## About this task
What lines in the entries hold the string "output"? List them.

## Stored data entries
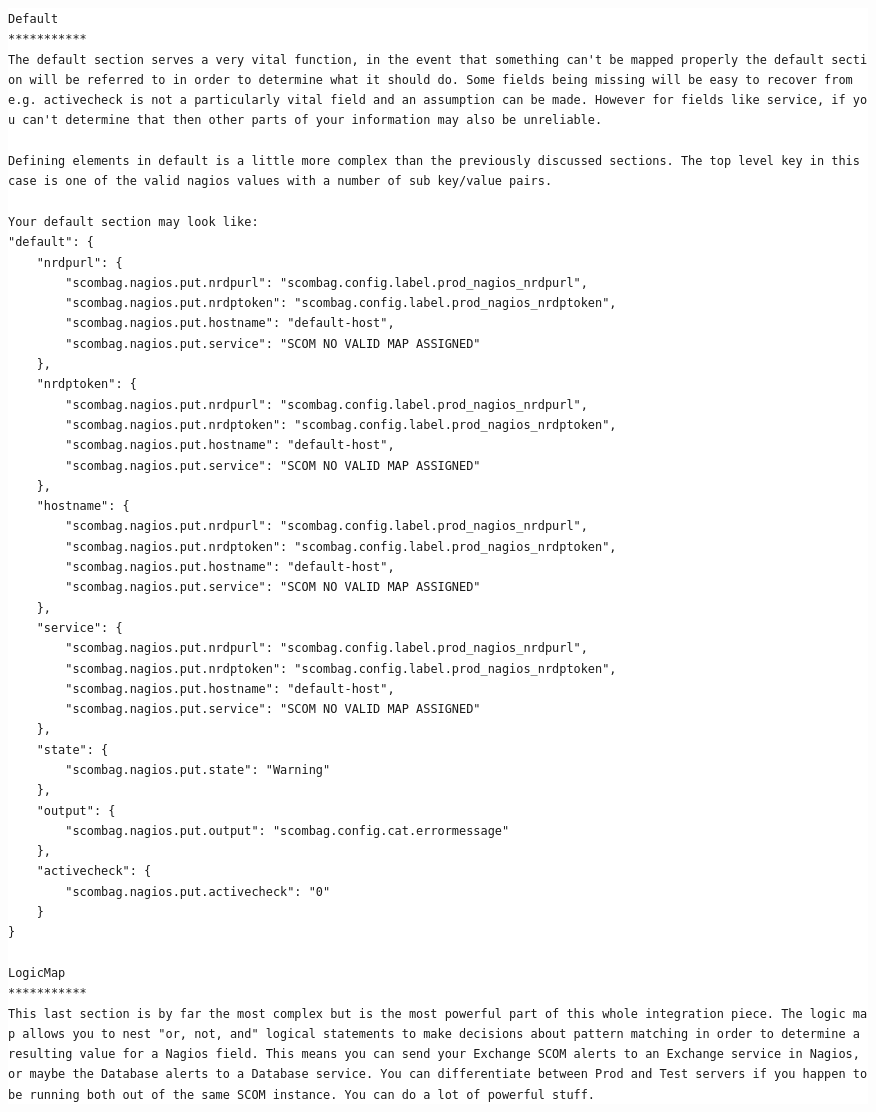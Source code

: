 	Default  
	***********  
	The default section serves a very vital function, in the event that something can't be mapped properly the default section will be referred to in order to determine what it should do. Some fields being missing will be easy to recover from e.g. activecheck is not a particularly vital field and an assumption can be made. However for fields like service, if you can't determine that then other parts of your information may also be unreliable.
	
	Defining elements in default is a little more complex than the previously discussed sections. The top level key in this case is one of the valid nagios values with a number of sub key/value pairs.
	
	Your default section may look like:  
	"default": {  
		"nrdpurl": {  
			"scombag.nagios.put.nrdpurl": "scombag.config.label.prod_nagios_nrdpurl",  
			"scombag.nagios.put.nrdptoken": "scombag.config.label.prod_nagios_nrdptoken",  
			"scombag.nagios.put.hostname": "default-host",  
			"scombag.nagios.put.service": "SCOM NO VALID MAP ASSIGNED"  
		},  
		"nrdptoken": {  
			"scombag.nagios.put.nrdpurl": "scombag.config.label.prod_nagios_nrdpurl",  
			"scombag.nagios.put.nrdptoken": "scombag.config.label.prod_nagios_nrdptoken",  
			"scombag.nagios.put.hostname": "default-host",  
			"scombag.nagios.put.service": "SCOM NO VALID MAP ASSIGNED"  
		},  
		"hostname": {  
			"scombag.nagios.put.nrdpurl": "scombag.config.label.prod_nagios_nrdpurl",  
			"scombag.nagios.put.nrdptoken": "scombag.config.label.prod_nagios_nrdptoken",  
			"scombag.nagios.put.hostname": "default-host",  
			"scombag.nagios.put.service": "SCOM NO VALID MAP ASSIGNED"  
		},  
		"service": {  
			"scombag.nagios.put.nrdpurl": "scombag.config.label.prod_nagios_nrdpurl",  
			"scombag.nagios.put.nrdptoken": "scombag.config.label.prod_nagios_nrdptoken",  
			"scombag.nagios.put.hostname": "default-host",  
			"scombag.nagios.put.service": "SCOM NO VALID MAP ASSIGNED"  
		},  
		"state": {  
			"scombag.nagios.put.state": "Warning"  
		},  
		"output": {  
			"scombag.nagios.put.output": "scombag.config.cat.errormessage"  
		},  
		"activecheck": {  
			"scombag.nagios.put.activecheck": "0"  
		}	  
	}  
	
	LogicMap  
	***********  
	This last section is by far the most complex but is the most powerful part of this whole integration piece. The logic map allows you to nest "or, not, and" logical statements to make decisions about pattern matching in order to determine a resulting value for a Nagios field. This means you can send your Exchange SCOM alerts to an Exchange service in Nagios, or maybe the Database alerts to a Database service. You can differentiate between Prod and Test servers if you happen to be running both out of the same SCOM instance. You can do a lot of powerful stuff.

## Expected answer
		"output": {  
			"scombag.nagios.put.output": "scombag.config.cat.errormessage"  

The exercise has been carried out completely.